To our CEOs: tolerate no holdouts, no saboteurs, and when they surface, deal with them immediately. It only takes one to derail your entire program and with it, many years of work by hundreds of people. I encourage immediate action because the ones that are hurt the most by these saboteurs are the very people we’re here to serve – OUR PATIENTS.
8. The CEO becomes well versed in quality and safety.
The CEO must have an advanced understanding of quality and safety, o ensure a world-class program. A CEO who can demonstrate a deep understanding of these topics from the podium to the hallway can drive a program like no other. There is nothing more impressive, nor more powerful, than a CEO who can speak “quality.” Bruce Hagen at Ohio Health is a perfect example. The hospitals he’s led have all ended up on the top quality lists and it started with his leadership.
9. The CEO ensures there are appropriate resources.

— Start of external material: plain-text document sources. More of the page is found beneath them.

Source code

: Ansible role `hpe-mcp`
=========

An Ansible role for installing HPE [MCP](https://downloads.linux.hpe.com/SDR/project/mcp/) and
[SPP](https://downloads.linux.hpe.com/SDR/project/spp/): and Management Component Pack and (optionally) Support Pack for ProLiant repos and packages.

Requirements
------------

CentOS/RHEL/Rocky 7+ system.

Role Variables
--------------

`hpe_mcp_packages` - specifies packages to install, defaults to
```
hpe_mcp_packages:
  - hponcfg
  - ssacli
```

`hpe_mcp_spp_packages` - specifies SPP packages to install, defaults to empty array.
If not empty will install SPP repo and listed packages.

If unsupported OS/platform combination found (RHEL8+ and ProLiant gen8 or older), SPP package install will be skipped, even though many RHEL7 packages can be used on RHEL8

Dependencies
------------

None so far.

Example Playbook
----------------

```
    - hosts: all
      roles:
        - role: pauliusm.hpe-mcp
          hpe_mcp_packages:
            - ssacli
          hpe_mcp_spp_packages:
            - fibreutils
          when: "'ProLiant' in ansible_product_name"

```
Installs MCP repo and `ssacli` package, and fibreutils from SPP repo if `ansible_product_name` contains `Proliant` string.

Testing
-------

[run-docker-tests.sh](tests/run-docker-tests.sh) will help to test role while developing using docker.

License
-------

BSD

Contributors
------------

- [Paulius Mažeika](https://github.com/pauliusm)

I’ve visited hundreds of organizations and less than 5% were appropriately staffed, had the correct expertise, or had the tools they needed to succeed. In one 40+ hospital system, there were an average of 2.5 FTEs in the quality department. In another organization, key areas of expertise were missing and staffing models were as varied as the number of hospitals.

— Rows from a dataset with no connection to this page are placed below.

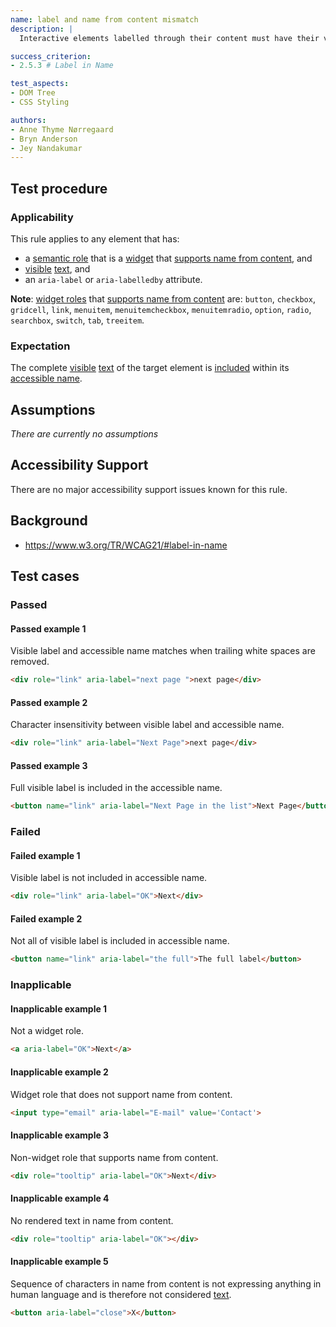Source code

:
 ```yaml
---
name: label and name from content mismatch
description: |
  Interactive elements labelled through their content must have their visible label as part of their accessible name.

success_criterion:
- 2.5.3 # Label in Name

test_aspects:
- DOM Tree
- CSS Styling

authors:
- Anne Thyme Nørregaard
- Bryn Anderson
- Jey Nandakumar
---
```


## Test procedure

### Applicability

This rule applies to any element that has:
* a [semantic role](#semantic-role) that is a [widget](https://www.w3.org/TR/wai-aria-1.1/#widget_roles) that [supports name from content](https://www.w3.org/TR/wai-aria-1.1/#namefromcontent), and 
* [visible](#visible) [text](https://www.w3.org/TR/WCAG21/#dfn-text), and
* an `aria-label` or `aria-labelledby` attribute.

**Note**: [widget roles](https://www.w3.org/TR/wai-aria-1.1/#widget_roles) that [supports name from content](https://www.w3.org/TR/wai-aria-1.1/#namefromcontent) are: `button`, `checkbox`, `gridcell`, `link`, `menuitem`, `menuitemcheckbox`, `menuitemradio`, `option`, `radio`, `searchbox`, `switch`, `tab`, `treeitem`.

### Expectation

The complete [visible](#visible) [text](https://www.w3.org/TR/WCAG21/#dfn-text) of the target element is [included](#included-characters) within its [accessible name](#accessible-name).

## Assumptions

_There are currently no assumptions_

## Accessibility Support

There are no major accessibility support issues known for this rule.

## Background

- https://www.w3.org/TR/WCAG21/#label-in-name

## Test cases

### Passed

#### Passed example 1

Visible label and accessible name matches when trailing white spaces are removed.

```html
<div role="link" aria-label="next page ">next page</div>
```

#### Passed example 2

Character insensitivity between visible label and accessible name.

```html
<div role="link" aria-label="Next Page">next page</div>
```

#### Passed example 3

Full visible label is included in the accessible name.

```html
<button name="link" aria-label="Next Page in the list">Next Page</button>
```

### Failed

#### Failed example 1

Visible label is not included in accessible name.

```html
<div role="link" aria-label="OK">Next</div>
```

#### Failed example 2

Not all of visible label is included in accessible name.

```html
<button name="link" aria-label="the full">The full label</button>
```

### Inapplicable 

#### Inapplicable example 1

Not a widget role.

```html
<a aria-label="OK">Next</a>
```

#### Inapplicable example 2

Widget role that does not support name from content.

```html
<input type="email" aria-label="E-mail" value='Contact'>
```

#### Inapplicable example 3

Non-widget role that supports name from content.

```html
<div role="tooltip" aria-label="OK">Next</div>
```

#### Inapplicable example 4

No rendered text in name from content.

```html
<div role="tooltip" aria-label="OK"></div>
```

#### Inapplicable example 5

Sequence of characters in name from content is not expressing anything in human language and is therefore not considered [text](https://www.w3.org/TR/WCAG21/#dfn-text).

```html
<button aria-label="close">X</button>
```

Although they aren’t many resources or benchmarks for quality department staffing, it can be really simple. For those interested, I’d be delighted to send you a white paper that outlines an ideal design for an effective and cost efficient quality and safety department. It outlines the number of staff, the expertise and tools they need, all based on bed size. Just drop me a note at firstname.lastname@example.org.
10. The CEO chairs or Co-chairs the Quality Committee.
It’s a powerful demonstration when the CEO chairs the organization’s quality committee. It underscores the importance and priority the CEO places on this agenda. It accelerates performance, it improves goal acquisition, and it ensures accountability. No one wants to report out at a meeting chaired by the CEO when they’re failing to make the mark. They will do everything humanly possible to make their projects successful. In every instance where I’ve seen the CEO make this commitment, quality and safety performance soars.
Each of 10 Roles is an absolute. There can be no compromise and all must be adopted. There can be no slippage and there can be no crisis that derails the CEOs commitment. Having observed hundreds of organizations over the past 20 years, winning organizations do this without fail. Mediocre performers don’t.